**MATERIAL FOR THE TASK:**
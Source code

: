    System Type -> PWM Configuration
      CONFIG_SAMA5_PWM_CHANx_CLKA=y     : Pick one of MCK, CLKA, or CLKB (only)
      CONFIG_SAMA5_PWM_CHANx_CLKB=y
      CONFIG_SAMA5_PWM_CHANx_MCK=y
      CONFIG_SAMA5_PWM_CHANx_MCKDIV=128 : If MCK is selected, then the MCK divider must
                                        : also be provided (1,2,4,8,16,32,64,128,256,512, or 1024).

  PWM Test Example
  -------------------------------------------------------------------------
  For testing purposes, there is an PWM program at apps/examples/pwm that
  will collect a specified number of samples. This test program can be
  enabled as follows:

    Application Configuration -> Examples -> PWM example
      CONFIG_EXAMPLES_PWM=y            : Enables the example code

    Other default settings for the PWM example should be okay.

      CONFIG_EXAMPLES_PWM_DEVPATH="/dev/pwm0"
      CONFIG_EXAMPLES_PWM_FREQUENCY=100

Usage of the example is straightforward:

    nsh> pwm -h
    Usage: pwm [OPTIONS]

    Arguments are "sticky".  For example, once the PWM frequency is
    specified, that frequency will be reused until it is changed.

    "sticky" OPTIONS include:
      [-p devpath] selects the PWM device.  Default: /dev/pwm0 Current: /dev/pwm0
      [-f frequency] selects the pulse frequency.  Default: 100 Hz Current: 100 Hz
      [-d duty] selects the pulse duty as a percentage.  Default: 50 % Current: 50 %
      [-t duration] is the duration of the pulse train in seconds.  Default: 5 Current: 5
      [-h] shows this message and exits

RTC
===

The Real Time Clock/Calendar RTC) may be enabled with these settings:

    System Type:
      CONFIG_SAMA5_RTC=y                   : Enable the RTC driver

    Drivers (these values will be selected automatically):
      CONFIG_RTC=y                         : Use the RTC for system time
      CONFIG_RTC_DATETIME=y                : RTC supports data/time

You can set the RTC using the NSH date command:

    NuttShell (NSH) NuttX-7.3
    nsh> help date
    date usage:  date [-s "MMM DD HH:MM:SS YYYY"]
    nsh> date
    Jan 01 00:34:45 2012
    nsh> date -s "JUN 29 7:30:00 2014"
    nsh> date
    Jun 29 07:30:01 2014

==

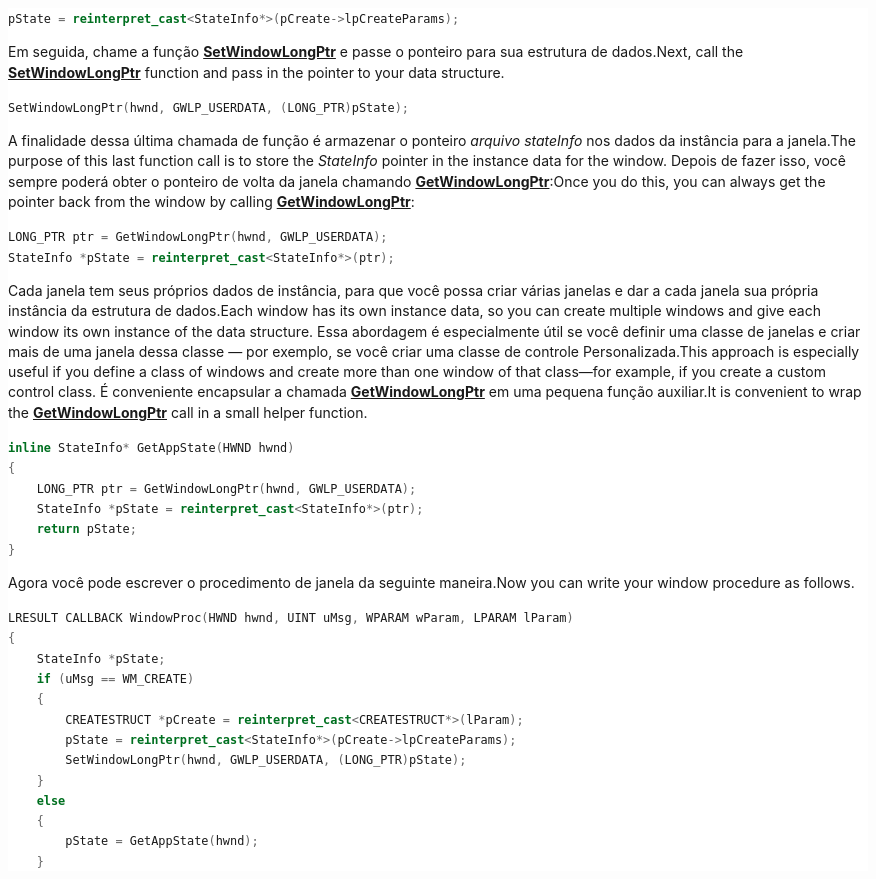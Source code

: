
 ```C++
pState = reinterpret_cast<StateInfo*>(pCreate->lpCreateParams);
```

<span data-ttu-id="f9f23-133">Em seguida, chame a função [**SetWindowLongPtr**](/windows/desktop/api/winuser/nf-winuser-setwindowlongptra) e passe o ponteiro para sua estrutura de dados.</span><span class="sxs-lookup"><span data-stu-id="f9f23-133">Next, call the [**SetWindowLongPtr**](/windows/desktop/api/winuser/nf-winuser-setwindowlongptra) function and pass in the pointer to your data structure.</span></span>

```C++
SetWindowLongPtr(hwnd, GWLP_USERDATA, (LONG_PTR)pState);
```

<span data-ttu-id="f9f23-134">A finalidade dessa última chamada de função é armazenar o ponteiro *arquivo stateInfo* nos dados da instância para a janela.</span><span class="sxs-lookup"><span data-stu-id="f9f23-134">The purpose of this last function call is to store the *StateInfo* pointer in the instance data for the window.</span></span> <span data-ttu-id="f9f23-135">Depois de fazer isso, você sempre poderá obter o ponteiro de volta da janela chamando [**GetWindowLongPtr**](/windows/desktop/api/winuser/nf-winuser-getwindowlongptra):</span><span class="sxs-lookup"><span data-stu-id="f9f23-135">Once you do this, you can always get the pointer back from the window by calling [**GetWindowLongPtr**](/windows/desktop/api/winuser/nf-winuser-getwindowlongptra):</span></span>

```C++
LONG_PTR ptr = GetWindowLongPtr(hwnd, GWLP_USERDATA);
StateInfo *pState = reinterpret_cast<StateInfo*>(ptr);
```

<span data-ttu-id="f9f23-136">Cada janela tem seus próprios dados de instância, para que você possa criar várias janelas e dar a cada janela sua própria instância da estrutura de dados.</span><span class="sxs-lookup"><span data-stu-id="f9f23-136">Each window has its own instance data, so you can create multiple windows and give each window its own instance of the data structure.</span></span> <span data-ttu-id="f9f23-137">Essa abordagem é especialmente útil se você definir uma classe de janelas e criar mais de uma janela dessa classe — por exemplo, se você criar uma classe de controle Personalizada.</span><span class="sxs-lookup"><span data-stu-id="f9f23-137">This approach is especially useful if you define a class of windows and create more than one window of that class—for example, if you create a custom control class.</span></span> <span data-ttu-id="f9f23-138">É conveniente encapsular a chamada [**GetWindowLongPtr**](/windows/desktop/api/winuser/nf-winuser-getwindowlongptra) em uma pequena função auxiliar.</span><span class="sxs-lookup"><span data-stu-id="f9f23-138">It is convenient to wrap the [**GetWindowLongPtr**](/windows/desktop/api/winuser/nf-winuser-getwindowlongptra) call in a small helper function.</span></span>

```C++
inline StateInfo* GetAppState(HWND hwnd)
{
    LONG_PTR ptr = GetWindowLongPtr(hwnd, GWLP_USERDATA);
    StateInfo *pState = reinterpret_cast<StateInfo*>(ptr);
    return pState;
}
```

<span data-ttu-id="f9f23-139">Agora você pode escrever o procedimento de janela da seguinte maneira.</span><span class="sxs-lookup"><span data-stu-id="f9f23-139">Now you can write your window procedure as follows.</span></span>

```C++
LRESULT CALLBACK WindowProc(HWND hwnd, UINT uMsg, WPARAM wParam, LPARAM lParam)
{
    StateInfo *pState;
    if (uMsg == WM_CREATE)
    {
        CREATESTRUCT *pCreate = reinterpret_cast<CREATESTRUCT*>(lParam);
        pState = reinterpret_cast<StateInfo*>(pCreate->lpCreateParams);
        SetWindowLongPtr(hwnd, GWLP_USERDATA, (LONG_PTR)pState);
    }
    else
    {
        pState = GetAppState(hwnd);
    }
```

**YOUR GOAL:**
Retype only the stretch of lines above starting at the one with "Jan 01 00:34:45 2012" and stopping at the one with "Jun 29 07:30:01 2014", exactly as written, with both kept.

**OUTPUT BELOW:**
    Jan 01 00:34:45 2012
    nsh> date -s "JUN 29 7:30:00 2014"
    nsh> date
    Jun 29 07:30:01 2014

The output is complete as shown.